Stored data entries:
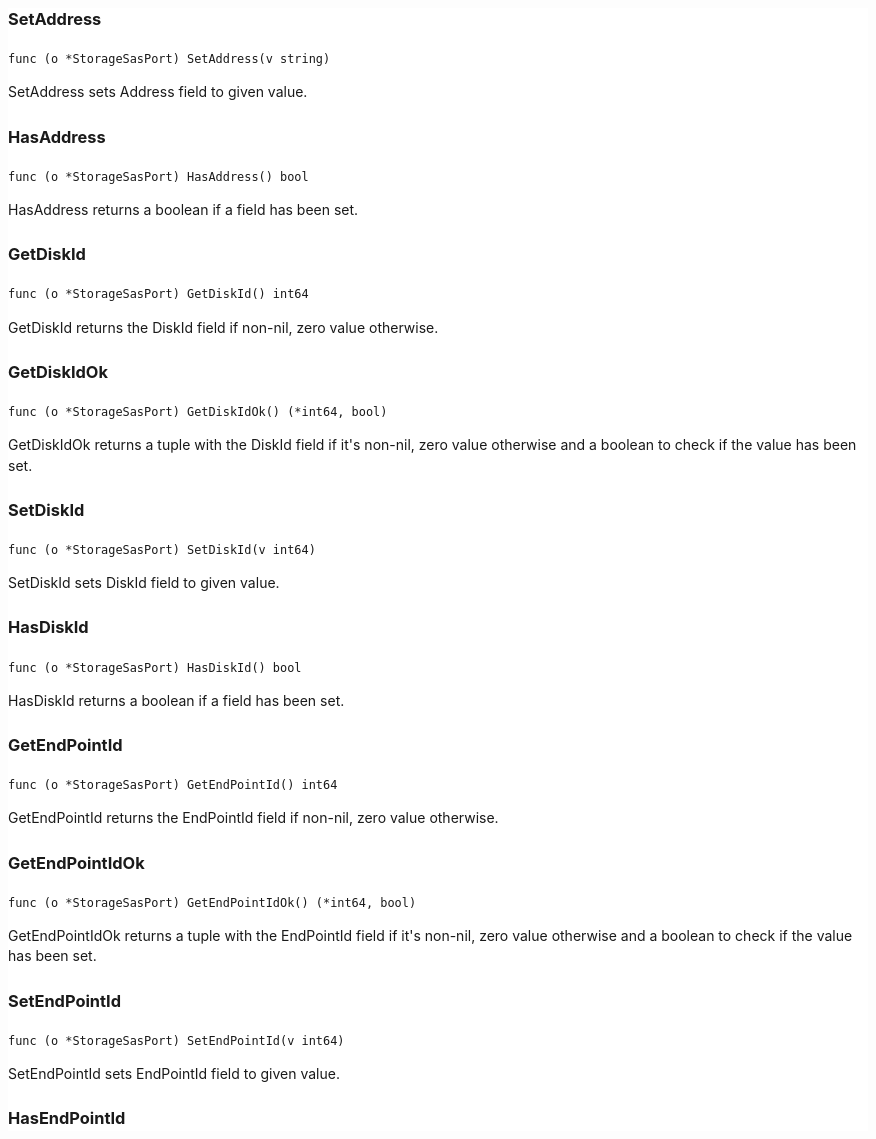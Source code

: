### SetAddress

`func (o *StorageSasPort) SetAddress(v string)`

SetAddress sets Address field to given value.

### HasAddress

`func (o *StorageSasPort) HasAddress() bool`

HasAddress returns a boolean if a field has been set.

### GetDiskId

`func (o *StorageSasPort) GetDiskId() int64`

GetDiskId returns the DiskId field if non-nil, zero value otherwise.

### GetDiskIdOk

`func (o *StorageSasPort) GetDiskIdOk() (*int64, bool)`

GetDiskIdOk returns a tuple with the DiskId field if it's non-nil, zero value otherwise
and a boolean to check if the value has been set.

### SetDiskId

`func (o *StorageSasPort) SetDiskId(v int64)`

SetDiskId sets DiskId field to given value.

### HasDiskId

`func (o *StorageSasPort) HasDiskId() bool`

HasDiskId returns a boolean if a field has been set.

### GetEndPointId

`func (o *StorageSasPort) GetEndPointId() int64`

GetEndPointId returns the EndPointId field if non-nil, zero value otherwise.

### GetEndPointIdOk

`func (o *StorageSasPort) GetEndPointIdOk() (*int64, bool)`

GetEndPointIdOk returns a tuple with the EndPointId field if it's non-nil, zero value otherwise
and a boolean to check if the value has been set.

### SetEndPointId

`func (o *StorageSasPort) SetEndPointId(v int64)`

SetEndPointId sets EndPointId field to given value.

### HasEndPointId
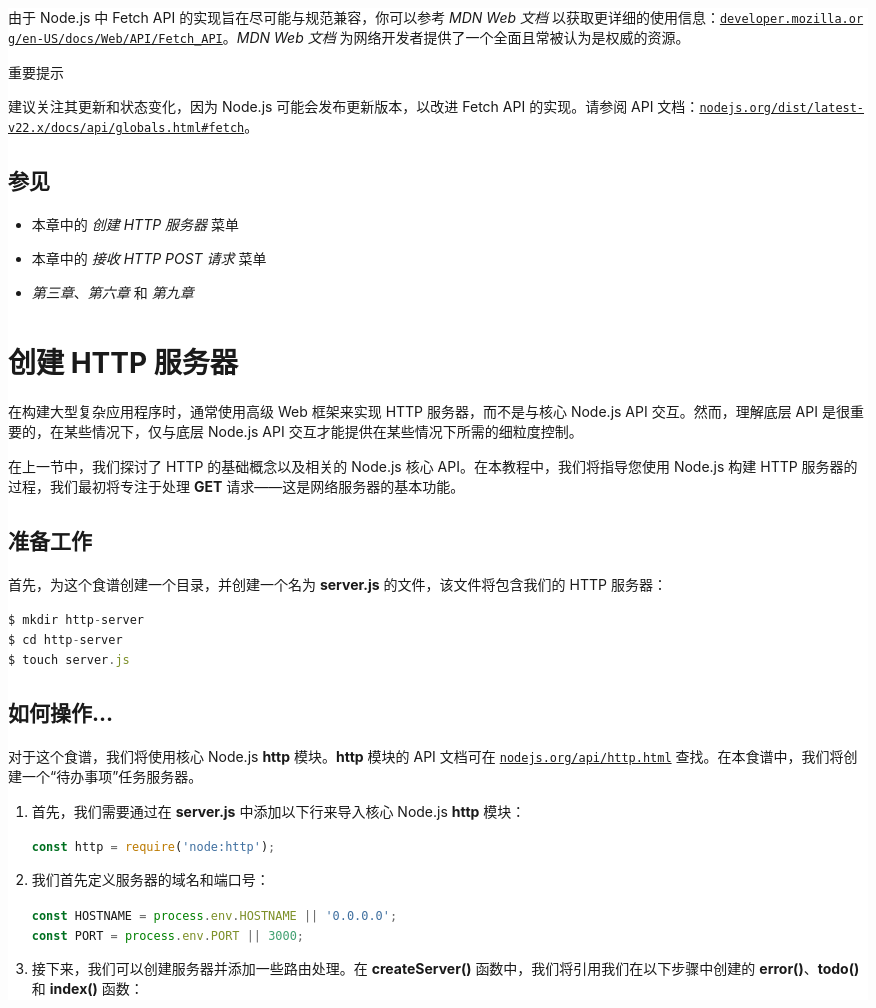 由于 Node.js 中 Fetch API 的实现旨在尽可能与规范兼容，你可以参考 *MDN Web 文档* 以获取更详细的使用信息：[`developer.mozilla.org/en-US/docs/Web/API/Fetch_API`](https://developer.mozilla.org/en-US/docs/Web/API/Fetch_API)。*MDN Web 文档* 为网络开发者提供了一个全面且常被认为是权威的资源。

重要提示

建议关注其更新和状态变化，因为 Node.js 可能会发布更新版本，以改进 Fetch API 的实现。请参阅 API 文档：[`nodejs.org/dist/latest-v22.x/docs/api/globals.html#fetch`](https://nodejs.org/dist/latest-v22.x/docs/api/globals.html#fetch)。

## 参见

+   本章中的 *创建 HTTP 服务器* 菜单

+   本章中的 *接收 HTTP POST 请求* 菜单

+   *第三章*、*第六章* 和 *第九章*

# 创建 HTTP 服务器

在构建大型复杂应用程序时，通常使用高级 Web 框架来实现 HTTP 服务器，而不是与核心 Node.js API 交互。然而，理解底层 API 是很重要的，在某些情况下，仅与底层 Node.js API 交互才能提供在某些情况下所需的细粒度控制。

在上一节中，我们探讨了 HTTP 的基础概念以及相关的 Node.js 核心 API。在本教程中，我们将指导您使用 Node.js 构建 HTTP 服务器的过程，我们最初将专注于处理 **GET** 请求——这是网络服务器的基本功能。

## 准备工作

首先，为这个食谱创建一个目录，并创建一个名为 **server.js** 的文件，该文件将包含我们的 HTTP 服务器：

```js
$ mkdir http-server
$ cd http-server
$ touch server.js
```

## 如何操作…

对于这个食谱，我们将使用核心 Node.js **http** 模块。**http** 模块的 API 文档可在 [`nodejs.org/api/http.html`](https://nodejs.org/api/http.html) 查找。在本食谱中，我们将创建一个“待办事项”任务服务器。

1.  首先，我们需要通过在 **server.js** 中添加以下行来导入核心 Node.js **http** 模块：

    ```js
    const http = require('node:http');
    ```

1.  我们首先定义服务器的域名和端口号：

    ```js
    const HOSTNAME = process.env.HOSTNAME || '0.0.0.0';
    const PORT = process.env.PORT || 3000;
    ```

1.  接下来，我们可以创建服务器并添加一些路由处理。在 **createServer()** 函数中，我们将引用我们在以下步骤中创建的 **error()**、**todo()** 和 **index()** 函数：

What you should do — State how many lines of the records above hold the word "sets", adding nothing beyond the number.

Solved exercise — 3